[Start of Attachment]

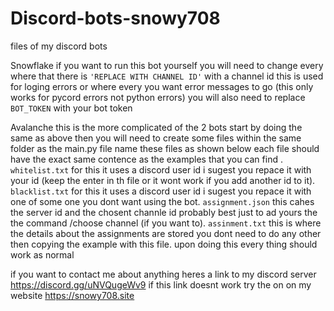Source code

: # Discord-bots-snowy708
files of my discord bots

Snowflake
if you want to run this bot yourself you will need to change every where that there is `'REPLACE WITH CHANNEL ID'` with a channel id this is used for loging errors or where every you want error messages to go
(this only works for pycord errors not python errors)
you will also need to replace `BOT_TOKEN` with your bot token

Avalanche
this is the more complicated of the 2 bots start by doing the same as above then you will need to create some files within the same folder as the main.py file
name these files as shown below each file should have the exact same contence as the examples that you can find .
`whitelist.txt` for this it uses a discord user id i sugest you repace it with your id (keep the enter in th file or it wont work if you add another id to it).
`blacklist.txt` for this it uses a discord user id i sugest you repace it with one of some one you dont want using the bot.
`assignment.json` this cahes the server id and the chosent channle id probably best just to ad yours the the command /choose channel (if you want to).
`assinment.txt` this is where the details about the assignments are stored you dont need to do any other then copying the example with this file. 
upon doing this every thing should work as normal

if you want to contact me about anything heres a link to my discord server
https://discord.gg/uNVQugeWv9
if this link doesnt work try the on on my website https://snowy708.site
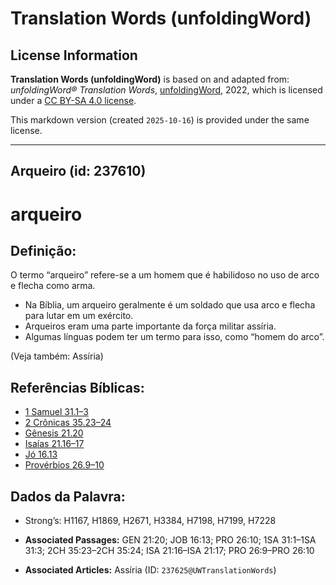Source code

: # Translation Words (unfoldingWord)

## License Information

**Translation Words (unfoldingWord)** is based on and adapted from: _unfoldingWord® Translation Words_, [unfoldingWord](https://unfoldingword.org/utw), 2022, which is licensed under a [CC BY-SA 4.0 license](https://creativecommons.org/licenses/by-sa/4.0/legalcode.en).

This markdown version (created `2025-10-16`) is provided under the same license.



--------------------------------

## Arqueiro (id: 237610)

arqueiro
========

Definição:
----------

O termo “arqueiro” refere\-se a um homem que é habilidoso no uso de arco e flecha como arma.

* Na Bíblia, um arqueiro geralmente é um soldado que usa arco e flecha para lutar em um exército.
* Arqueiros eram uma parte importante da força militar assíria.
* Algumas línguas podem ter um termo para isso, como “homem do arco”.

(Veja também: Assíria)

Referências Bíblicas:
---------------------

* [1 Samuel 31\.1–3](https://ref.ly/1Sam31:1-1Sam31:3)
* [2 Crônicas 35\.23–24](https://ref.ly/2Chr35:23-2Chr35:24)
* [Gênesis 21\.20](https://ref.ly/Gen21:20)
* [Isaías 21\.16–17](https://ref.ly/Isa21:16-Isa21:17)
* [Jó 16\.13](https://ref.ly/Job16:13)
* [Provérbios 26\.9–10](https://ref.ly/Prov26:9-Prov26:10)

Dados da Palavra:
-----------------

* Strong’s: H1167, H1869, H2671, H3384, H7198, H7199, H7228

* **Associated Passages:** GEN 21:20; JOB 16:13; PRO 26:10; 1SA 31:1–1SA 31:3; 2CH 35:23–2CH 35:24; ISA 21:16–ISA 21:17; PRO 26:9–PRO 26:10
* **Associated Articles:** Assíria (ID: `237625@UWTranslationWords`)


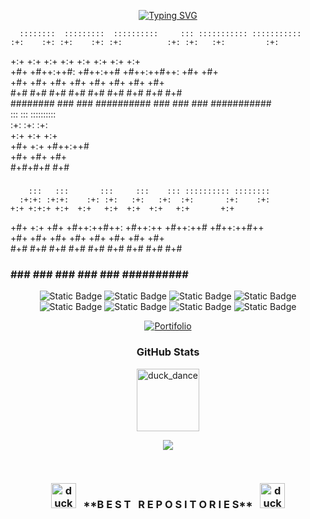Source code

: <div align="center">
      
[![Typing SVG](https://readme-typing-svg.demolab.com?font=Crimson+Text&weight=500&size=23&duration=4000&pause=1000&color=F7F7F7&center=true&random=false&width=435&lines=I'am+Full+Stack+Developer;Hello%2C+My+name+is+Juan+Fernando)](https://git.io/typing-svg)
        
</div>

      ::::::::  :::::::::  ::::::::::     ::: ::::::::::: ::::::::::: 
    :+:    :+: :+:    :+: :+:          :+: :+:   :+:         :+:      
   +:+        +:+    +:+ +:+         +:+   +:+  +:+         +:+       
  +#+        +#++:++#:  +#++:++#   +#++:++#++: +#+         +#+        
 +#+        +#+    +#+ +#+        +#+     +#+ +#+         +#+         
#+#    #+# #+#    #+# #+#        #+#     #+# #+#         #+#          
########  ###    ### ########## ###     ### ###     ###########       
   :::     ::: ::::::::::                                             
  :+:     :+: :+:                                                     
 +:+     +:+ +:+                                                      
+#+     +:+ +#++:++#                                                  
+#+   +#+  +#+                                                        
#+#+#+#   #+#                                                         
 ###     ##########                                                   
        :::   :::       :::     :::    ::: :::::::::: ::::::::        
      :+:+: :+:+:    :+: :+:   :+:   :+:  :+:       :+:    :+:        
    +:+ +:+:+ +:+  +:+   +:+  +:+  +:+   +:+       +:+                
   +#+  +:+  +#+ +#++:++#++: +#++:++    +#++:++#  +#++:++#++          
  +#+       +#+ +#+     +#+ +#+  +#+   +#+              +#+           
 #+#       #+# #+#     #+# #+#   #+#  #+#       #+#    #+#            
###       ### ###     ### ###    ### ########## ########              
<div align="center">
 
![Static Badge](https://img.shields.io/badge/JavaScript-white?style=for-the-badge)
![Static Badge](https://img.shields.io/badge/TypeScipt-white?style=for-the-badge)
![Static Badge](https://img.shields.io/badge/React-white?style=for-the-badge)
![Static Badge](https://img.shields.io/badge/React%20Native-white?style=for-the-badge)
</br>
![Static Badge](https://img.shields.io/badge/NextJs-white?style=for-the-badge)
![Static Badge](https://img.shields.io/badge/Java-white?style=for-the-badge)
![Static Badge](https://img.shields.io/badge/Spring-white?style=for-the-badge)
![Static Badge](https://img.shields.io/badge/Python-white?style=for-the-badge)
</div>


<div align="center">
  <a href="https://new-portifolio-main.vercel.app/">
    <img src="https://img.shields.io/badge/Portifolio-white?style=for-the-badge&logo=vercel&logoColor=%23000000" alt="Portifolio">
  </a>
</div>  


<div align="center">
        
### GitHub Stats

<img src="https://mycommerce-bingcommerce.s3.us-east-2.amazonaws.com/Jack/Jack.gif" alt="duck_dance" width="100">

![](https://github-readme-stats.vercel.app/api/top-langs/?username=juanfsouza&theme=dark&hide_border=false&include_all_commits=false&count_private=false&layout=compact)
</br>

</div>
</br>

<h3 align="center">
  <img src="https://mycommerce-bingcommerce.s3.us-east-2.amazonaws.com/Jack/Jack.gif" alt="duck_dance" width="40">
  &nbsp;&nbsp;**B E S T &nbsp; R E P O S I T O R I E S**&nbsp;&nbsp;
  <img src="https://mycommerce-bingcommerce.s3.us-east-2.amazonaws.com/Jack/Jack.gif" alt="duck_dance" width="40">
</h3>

[End of Attachment]

**WORK TO BE COMPLETED:**
Make an exact copy of the records from their first line through the line containing "if you want to run", both ends included, with the pictures omitted.

**PROBLEM SOLUTION:**
Source code

: # Discord-bots-snowy708
files of my discord bots

Snowflake
if you want to run this bot yourself you will need to change every where that there is `'REPLACE WITH CHANNEL ID'` with a channel id this is used for loging errors or where every you want error messages to go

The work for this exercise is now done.